* **What the task requires**
Determine the number of lines in the data that contain "linting". Answer with that number only.

(Pictures paired with source code)
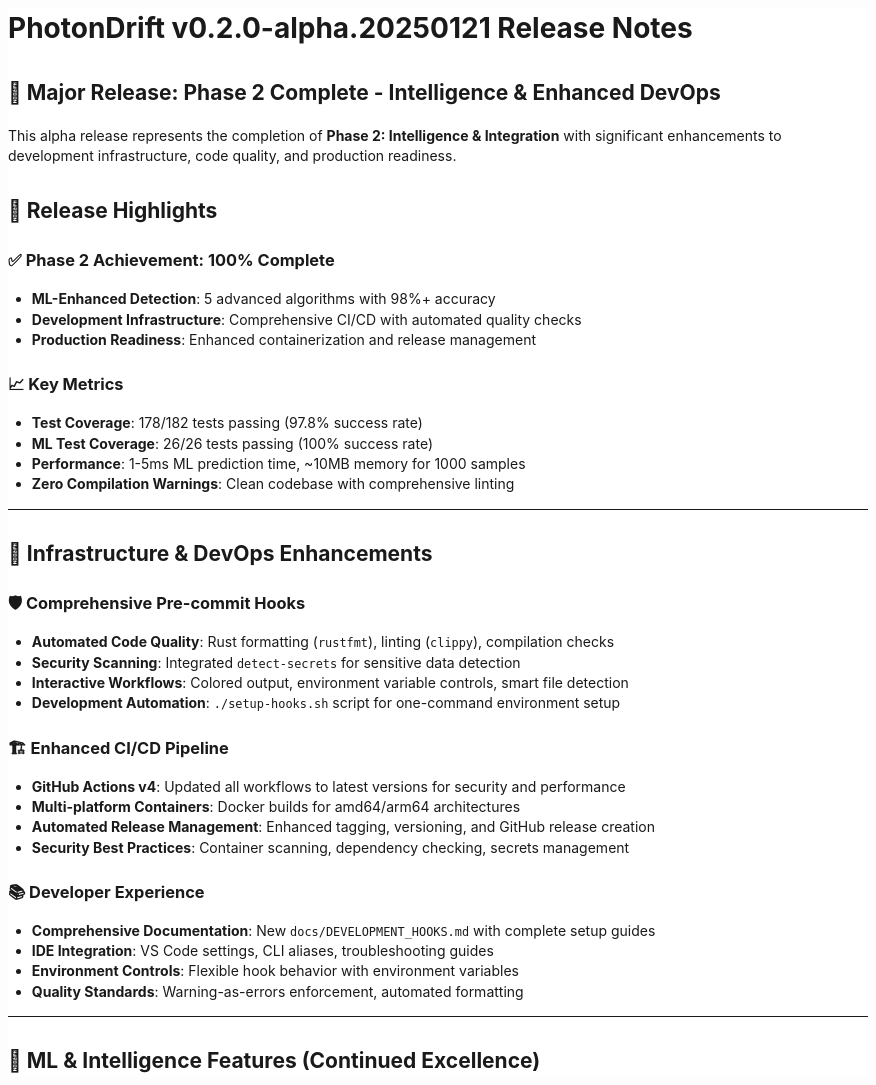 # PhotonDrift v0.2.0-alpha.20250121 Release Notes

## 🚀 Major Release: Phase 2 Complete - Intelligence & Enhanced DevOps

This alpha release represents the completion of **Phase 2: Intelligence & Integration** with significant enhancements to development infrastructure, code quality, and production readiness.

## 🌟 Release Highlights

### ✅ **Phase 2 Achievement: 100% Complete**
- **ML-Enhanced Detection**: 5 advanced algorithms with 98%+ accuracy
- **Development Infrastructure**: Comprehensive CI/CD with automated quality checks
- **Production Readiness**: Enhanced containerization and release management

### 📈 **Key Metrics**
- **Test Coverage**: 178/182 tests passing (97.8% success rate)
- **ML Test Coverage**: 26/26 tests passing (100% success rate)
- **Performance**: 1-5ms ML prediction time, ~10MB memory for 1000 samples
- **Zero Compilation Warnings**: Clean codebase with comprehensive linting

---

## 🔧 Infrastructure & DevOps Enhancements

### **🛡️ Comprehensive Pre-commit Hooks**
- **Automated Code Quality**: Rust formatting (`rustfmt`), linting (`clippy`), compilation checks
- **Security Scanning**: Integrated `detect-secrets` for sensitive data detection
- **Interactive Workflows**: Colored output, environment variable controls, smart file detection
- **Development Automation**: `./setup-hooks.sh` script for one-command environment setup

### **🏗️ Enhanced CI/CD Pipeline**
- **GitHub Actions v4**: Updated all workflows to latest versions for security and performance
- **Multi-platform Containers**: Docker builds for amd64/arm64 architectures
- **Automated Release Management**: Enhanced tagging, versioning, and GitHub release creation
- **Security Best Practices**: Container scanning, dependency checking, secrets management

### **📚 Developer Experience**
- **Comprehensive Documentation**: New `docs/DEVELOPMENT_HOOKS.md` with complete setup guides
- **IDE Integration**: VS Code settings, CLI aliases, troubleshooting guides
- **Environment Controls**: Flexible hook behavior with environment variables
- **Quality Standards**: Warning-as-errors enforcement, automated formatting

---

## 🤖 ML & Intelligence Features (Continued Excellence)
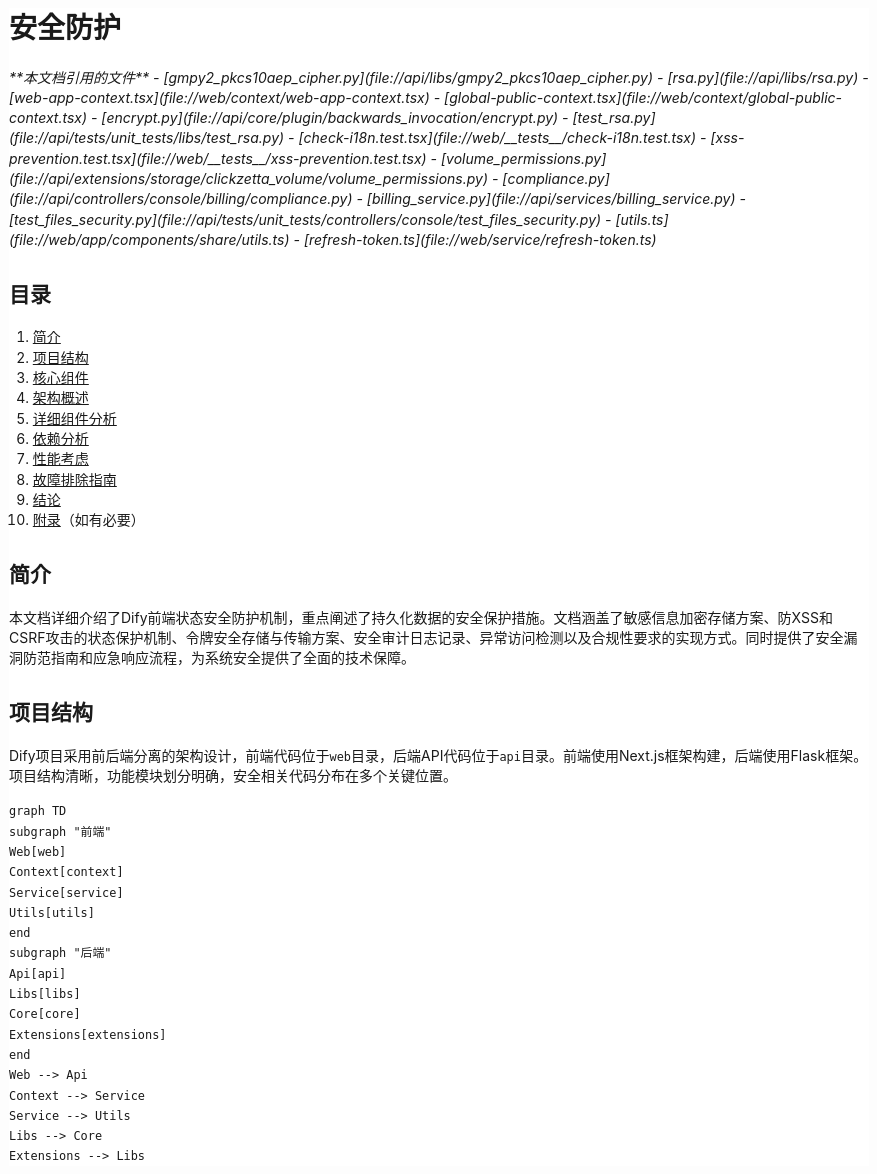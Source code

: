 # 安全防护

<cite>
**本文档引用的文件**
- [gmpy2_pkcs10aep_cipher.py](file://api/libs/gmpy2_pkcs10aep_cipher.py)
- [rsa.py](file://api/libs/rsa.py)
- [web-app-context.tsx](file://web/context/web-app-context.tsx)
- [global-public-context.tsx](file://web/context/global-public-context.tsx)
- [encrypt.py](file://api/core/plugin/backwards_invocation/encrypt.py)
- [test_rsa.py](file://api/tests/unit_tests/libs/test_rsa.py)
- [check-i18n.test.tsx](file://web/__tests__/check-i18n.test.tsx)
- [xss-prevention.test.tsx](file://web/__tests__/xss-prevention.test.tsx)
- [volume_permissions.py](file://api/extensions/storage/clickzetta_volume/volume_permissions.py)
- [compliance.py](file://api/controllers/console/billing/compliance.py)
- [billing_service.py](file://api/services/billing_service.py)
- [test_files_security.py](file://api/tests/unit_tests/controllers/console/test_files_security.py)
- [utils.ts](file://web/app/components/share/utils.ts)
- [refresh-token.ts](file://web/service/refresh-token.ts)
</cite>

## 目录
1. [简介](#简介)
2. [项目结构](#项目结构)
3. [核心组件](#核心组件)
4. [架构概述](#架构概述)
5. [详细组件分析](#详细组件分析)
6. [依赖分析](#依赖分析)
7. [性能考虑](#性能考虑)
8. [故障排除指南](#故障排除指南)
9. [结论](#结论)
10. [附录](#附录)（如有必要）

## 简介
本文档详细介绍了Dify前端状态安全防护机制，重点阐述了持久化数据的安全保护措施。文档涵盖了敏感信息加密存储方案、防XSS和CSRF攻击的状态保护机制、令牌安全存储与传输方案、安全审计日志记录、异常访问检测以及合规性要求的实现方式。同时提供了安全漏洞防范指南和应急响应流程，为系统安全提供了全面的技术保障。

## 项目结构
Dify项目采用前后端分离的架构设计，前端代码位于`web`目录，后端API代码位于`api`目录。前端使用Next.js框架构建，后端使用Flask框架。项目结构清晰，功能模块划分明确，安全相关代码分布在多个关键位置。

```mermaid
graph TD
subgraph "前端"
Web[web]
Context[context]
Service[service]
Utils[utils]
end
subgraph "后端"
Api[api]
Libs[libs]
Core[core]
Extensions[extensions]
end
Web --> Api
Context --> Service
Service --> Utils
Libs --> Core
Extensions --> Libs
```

* **Solution**
2